People are investing in themselves and spas are positioned to help them do so. How is this Baby Boomer trend influencing the dynamic role of the skin care professional to better serve the aging client?

Body image refers to the perception that one holds when they view themselves in the mirror, including how they envision others see them. Poor perception of one's body can lead to feelings of shame, self-consciousness, and anxiety. Due to societal influences, especially from the media, a person's desire for self-care can easily be turned into self-criticism. Age-related body image concerns typically consists of sagging skin, cellulite, weight gain, and hyperpigmentation.

The treatment room is often a safe space for clients to open up about everyday life challenges, including changes they experience with their appearance due to aging. Reinforcing a positive self-image can help clients quiet their inner critic. For example, if clients mention that they feel down about weight gain or sagging skin during a treatment, assure them that the effects of aging are natural and universal. Skin care professionals should also be mindful of referring to their own body image services as enhancements for mature beauty rather than suggest that aging is a process to fight against. The term 'anti-aging' is passé.pic

Skin care professionals should think of themselves as body image coaches. Helping clients build a healthier self-image begins with practices that can be recommended inside and outside the treatment room. Encourage clients to incorporate lifestyle habits such as exercise, sun protection, adequate water intake, and stress reduction techniques like meditation, yoga, and tai chi.

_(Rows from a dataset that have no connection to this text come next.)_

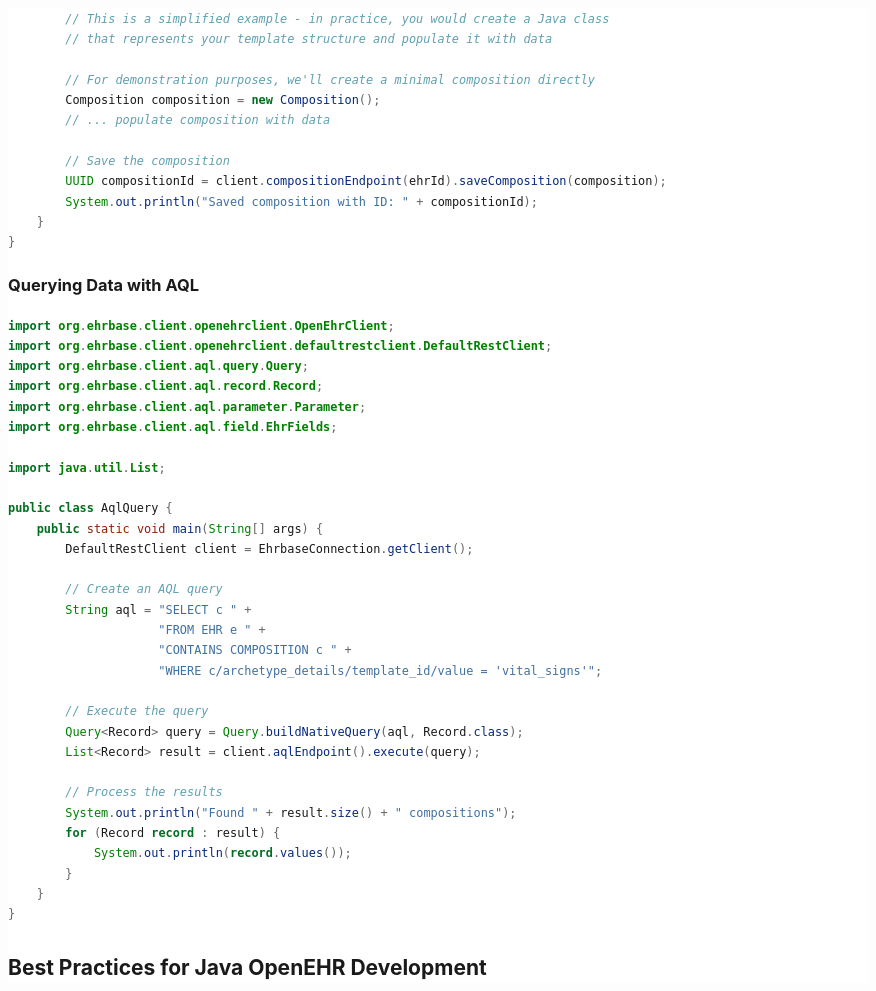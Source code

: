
 ```java
        // This is a simplified example - in practice, you would create a Java class
        // that represents your template structure and populate it with data
        
        // For demonstration purposes, we'll create a minimal composition directly
        Composition composition = new Composition();
        // ... populate composition with data
        
        // Save the composition
        UUID compositionId = client.compositionEndpoint(ehrId).saveComposition(composition);
        System.out.println("Saved composition with ID: " + compositionId);
    }
}
```

### Querying Data with AQL

```java
import org.ehrbase.client.openehrclient.OpenEhrClient;
import org.ehrbase.client.openehrclient.defaultrestclient.DefaultRestClient;
import org.ehrbase.client.aql.query.Query;
import org.ehrbase.client.aql.record.Record;
import org.ehrbase.client.aql.parameter.Parameter;
import org.ehrbase.client.aql.field.EhrFields;

import java.util.List;

public class AqlQuery {
    public static void main(String[] args) {
        DefaultRestClient client = EhrbaseConnection.getClient();
        
        // Create an AQL query
        String aql = "SELECT c " +
                     "FROM EHR e " +
                     "CONTAINS COMPOSITION c " +
                     "WHERE c/archetype_details/template_id/value = 'vital_signs'";
        
        // Execute the query
        Query<Record> query = Query.buildNativeQuery(aql, Record.class);
        List<Record> result = client.aqlEndpoint().execute(query);
        
        // Process the results
        System.out.println("Found " + result.size() + " compositions");
        for (Record record : result) {
            System.out.println(record.values());
        }
    }
}
```

## Best Practices for Java OpenEHR Development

Professionals should also recommend a series of body treatments that will help the client firm, slim, and smooth away dry, sun damaged skin. Clients rely on their skin care professional as their coach to hold them accountable for attaining their stated body image goals. Each time the client returns to the spa, an opportunity arises to check-in and provide encouragement.

When clients view their skin care professional as a valued partner that genuinely strives to help them improve their relationship with their bodies, they will be more inspired and motivated to return for services year after year.